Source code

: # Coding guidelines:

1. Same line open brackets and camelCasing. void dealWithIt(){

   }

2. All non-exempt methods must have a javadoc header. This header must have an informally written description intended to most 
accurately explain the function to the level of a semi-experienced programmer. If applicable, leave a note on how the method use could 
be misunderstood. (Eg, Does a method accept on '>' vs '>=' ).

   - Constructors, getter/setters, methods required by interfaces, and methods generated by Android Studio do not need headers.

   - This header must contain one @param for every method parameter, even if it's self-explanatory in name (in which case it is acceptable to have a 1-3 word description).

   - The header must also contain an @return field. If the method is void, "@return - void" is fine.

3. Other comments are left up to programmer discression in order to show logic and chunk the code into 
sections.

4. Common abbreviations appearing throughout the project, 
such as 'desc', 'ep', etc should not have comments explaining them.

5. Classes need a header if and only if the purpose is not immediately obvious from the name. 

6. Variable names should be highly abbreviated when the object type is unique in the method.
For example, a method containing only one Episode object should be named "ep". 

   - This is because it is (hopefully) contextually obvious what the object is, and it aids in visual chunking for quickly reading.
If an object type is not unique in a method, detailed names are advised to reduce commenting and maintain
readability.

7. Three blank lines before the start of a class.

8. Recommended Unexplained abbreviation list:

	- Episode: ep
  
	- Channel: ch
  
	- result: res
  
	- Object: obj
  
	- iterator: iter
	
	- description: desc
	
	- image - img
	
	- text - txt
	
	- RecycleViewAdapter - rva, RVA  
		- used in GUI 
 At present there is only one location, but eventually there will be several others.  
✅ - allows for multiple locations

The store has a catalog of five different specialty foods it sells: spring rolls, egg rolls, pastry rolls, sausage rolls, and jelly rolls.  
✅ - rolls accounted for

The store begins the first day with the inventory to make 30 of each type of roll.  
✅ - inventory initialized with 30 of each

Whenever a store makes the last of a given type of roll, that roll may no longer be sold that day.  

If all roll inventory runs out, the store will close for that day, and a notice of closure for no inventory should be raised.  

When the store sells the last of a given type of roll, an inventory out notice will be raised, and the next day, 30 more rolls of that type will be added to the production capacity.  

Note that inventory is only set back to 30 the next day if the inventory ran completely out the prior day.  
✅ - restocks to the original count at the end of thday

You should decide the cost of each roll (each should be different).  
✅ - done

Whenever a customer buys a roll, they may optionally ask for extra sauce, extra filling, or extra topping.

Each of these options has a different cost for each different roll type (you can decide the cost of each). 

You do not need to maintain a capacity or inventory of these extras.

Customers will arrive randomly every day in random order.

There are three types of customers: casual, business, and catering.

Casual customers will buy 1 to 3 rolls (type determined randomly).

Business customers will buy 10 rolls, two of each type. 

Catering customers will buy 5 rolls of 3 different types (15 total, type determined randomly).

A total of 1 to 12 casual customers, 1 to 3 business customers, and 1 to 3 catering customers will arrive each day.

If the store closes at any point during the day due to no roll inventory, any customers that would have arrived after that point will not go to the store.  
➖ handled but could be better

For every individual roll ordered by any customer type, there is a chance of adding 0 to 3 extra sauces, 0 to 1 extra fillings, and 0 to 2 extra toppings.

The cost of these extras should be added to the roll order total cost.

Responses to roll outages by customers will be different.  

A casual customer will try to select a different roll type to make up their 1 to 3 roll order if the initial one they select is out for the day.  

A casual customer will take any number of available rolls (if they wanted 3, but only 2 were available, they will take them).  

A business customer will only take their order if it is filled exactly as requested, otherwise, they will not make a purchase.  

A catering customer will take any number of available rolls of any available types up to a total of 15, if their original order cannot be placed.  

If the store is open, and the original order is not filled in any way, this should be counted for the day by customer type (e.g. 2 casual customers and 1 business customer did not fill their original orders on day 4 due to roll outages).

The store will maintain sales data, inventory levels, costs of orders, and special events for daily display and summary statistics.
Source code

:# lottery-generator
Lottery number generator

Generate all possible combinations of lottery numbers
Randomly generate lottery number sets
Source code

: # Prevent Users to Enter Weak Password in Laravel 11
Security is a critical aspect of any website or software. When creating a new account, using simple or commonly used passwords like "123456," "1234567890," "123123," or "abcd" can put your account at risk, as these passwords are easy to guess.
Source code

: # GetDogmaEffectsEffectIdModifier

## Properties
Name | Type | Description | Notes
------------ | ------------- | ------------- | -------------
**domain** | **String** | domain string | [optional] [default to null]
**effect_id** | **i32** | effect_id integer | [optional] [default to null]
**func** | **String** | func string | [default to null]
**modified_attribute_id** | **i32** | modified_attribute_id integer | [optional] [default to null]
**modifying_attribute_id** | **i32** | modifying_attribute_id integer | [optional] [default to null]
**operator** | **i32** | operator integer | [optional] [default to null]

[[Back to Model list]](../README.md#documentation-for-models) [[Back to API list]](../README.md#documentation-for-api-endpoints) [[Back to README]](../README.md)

# # # # # # #

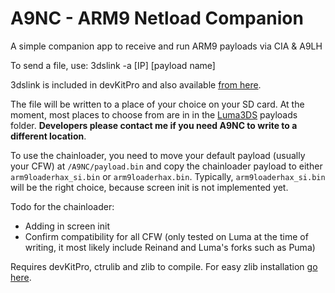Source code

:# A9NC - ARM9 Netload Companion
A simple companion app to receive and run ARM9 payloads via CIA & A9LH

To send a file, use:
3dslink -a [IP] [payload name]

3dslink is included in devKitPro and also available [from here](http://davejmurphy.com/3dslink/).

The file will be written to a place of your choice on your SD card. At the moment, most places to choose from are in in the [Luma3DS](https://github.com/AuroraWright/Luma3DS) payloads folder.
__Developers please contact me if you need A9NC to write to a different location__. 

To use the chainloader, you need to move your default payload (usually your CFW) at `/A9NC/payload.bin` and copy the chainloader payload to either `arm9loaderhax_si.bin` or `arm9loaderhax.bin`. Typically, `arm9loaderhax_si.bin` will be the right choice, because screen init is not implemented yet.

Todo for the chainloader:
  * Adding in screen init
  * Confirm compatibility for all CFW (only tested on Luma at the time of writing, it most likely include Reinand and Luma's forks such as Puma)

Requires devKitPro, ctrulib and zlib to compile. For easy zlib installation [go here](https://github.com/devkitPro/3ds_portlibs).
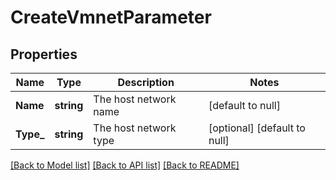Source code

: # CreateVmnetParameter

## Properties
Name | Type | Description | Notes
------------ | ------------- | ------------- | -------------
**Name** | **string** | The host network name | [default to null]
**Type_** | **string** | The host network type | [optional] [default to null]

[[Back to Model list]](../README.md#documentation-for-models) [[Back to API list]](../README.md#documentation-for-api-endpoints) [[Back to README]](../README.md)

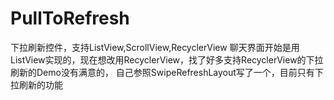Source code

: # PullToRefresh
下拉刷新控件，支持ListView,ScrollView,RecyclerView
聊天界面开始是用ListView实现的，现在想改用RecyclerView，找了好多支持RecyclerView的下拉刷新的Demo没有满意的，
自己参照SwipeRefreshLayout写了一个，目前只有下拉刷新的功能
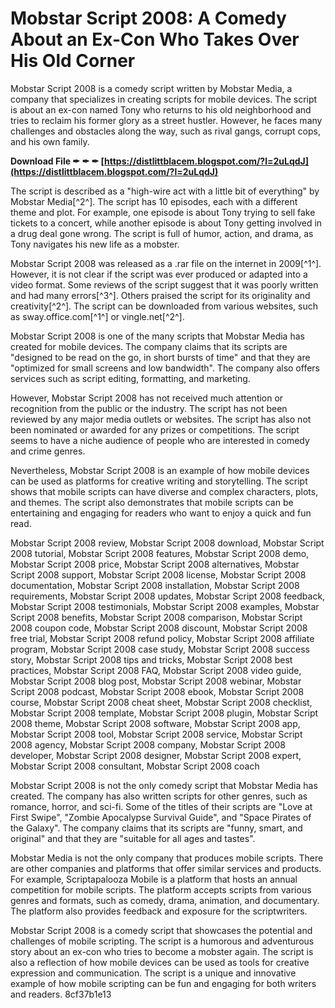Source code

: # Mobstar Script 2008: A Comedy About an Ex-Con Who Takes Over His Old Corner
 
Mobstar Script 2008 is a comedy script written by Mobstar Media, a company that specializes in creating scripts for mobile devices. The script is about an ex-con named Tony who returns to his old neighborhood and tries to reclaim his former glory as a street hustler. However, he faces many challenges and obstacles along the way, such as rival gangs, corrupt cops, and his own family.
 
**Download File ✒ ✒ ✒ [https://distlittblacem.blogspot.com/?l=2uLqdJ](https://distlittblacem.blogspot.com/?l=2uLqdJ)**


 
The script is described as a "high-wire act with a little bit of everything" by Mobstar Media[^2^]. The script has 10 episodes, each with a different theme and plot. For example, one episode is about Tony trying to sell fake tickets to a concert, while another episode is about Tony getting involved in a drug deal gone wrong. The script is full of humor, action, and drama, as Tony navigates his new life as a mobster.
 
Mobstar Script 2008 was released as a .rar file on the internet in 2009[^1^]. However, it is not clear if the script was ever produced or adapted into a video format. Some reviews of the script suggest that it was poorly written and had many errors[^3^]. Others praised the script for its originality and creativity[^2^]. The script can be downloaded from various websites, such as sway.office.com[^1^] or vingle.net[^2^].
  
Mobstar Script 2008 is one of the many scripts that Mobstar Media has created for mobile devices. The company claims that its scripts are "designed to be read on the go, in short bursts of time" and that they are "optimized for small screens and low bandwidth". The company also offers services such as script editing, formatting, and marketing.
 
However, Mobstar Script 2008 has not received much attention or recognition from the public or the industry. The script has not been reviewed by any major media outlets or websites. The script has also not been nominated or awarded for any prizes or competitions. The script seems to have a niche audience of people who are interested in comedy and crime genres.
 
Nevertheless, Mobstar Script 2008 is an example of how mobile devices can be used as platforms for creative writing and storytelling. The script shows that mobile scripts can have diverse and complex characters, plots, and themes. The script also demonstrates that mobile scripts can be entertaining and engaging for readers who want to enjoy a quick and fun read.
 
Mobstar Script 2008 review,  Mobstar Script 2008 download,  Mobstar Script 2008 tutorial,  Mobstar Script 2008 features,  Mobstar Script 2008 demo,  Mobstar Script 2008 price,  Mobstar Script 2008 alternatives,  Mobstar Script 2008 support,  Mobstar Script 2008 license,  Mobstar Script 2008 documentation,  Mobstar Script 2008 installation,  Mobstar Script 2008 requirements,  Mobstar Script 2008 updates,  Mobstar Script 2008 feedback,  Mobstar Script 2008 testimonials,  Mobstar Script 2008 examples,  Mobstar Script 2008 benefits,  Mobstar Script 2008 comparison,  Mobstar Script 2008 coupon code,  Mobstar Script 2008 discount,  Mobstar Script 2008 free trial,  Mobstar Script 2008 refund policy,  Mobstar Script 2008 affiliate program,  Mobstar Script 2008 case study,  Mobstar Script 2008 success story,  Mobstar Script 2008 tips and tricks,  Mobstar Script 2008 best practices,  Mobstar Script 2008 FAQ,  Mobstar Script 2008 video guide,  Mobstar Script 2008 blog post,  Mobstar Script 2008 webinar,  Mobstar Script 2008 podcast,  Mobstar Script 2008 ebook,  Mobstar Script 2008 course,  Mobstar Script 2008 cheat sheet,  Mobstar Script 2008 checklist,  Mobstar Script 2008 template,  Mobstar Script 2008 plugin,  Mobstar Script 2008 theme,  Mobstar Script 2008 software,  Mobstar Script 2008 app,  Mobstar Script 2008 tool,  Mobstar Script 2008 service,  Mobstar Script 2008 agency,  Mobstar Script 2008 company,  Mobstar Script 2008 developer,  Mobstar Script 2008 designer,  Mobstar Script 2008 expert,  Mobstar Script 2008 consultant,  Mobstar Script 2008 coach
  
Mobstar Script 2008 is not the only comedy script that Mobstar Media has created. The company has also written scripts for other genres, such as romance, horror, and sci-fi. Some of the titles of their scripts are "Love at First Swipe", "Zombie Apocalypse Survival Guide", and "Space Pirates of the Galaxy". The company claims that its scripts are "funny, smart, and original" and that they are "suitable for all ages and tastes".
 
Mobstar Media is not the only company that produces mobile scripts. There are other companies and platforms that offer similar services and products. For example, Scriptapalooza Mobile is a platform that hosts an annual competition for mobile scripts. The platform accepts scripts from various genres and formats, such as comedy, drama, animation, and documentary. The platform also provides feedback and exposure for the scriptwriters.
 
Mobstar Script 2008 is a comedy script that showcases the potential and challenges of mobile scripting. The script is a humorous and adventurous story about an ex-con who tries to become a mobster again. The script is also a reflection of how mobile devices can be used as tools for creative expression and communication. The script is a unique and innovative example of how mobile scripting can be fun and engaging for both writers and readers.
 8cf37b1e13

# # # # # # #

Reproduce only the lines above spanning from the line containing "There are three" through the line containing "A total of 1 to", word for word.

There are three types of customers: casual, business, and catering.

Casual customers will buy 1 to 3 rolls (type determined randomly).

Business customers will buy 10 rolls, two of each type. 

Catering customers will buy 5 rolls of 3 different types (15 total, type determined randomly).

A total of 1 to 12 casual customers, 1 to 3 business customers, and 1 to 3 catering customers will arrive each day.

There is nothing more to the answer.